Szczyt UE – Ukraina. Herman Van Rompuy i Jose Manuel Barroso

Ukraina musi teraz pokazać wolę polityczną do podejmowania zdecydowanych działań po to, by zostać jeszcze bliższym partnerem Unii Europejskiej. Jesteśmy przekonani, że politycy ukraińscy wykażą się determinacją – piszą przywódcy UE

Publikacja: 24.02.2013 18:12

Red

W poniedziałek, czyli 25 lutego, spotkamy się z przywódcami Ukrainy na XVI szczycie UE – Ukraina. Szczyt odbędzie się w kluczowym momencie. Od sześciu lat jesteśmy zaangażowani w intensywne negocjacje w sprawie układu stowarzyszeniowego. Prace te właśnie zakończono. To najbardziej zaawansowane porozumienie tego typu, jakie było dotąd negocjowane przez Unię Europejską. Jest ono wyrazem naszego zaangażowania na rzecz Ukrainy i jej obywateli.

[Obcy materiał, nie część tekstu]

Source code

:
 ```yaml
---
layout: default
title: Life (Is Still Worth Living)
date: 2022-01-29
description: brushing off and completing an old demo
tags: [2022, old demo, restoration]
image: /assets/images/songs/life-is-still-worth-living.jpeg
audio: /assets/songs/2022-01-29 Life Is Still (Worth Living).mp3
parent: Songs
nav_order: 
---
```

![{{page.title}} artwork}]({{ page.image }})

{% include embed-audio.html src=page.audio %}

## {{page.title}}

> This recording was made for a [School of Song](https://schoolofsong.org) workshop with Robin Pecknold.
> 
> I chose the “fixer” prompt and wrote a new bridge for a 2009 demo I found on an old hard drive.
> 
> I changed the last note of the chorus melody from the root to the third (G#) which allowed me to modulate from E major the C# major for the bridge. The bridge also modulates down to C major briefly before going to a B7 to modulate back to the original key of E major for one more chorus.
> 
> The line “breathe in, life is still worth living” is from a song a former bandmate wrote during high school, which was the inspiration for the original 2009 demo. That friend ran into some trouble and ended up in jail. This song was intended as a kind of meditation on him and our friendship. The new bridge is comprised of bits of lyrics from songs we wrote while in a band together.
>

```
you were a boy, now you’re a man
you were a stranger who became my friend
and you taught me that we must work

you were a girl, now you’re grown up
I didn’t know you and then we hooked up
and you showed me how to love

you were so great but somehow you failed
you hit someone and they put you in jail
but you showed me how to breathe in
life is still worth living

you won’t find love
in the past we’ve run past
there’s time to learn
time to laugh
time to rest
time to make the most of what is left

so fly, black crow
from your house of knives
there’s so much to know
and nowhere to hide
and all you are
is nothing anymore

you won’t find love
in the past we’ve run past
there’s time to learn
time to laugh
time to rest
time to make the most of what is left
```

Porozumienie to da Ukrainie szerszy dostęp do największego na świecie rynku wewnętrznego i przyniesie jej istotne korzyści w zakresie zwiększenia handlu i inwestycji w ramach tego, co nazywamy „pogłębioną i kompleksową strefą wolnego handlu”. Jednak zanim będzie ono mogło zostać podpisane – otwierając nową erę w naszych stosunkach – Ukraina musi wprowadzić pewne istotne reformy.

Unia nie jest wyspą

Zaangażowanie Unii Europejskiej wiąże się ze wsparciem Ukrainy w modernizacji takich sektorów jak energetyka i sieci transportowe, a także pomocy na rzecz poprawy spójności społecznej. Od 1991 r. przekazaliśmy 3 mld euro w ramach dwustronnej pomocy finansowej. Niedługo podpisane zostaną protokół ustaleń oraz umowa o pożyczkę w ramach pomocy makrofinansowej UE dla Ukrainy (610 mln euro). Będzie to największa taka operacja przeprowadzona dotąd przez UE z krajem partnerskim.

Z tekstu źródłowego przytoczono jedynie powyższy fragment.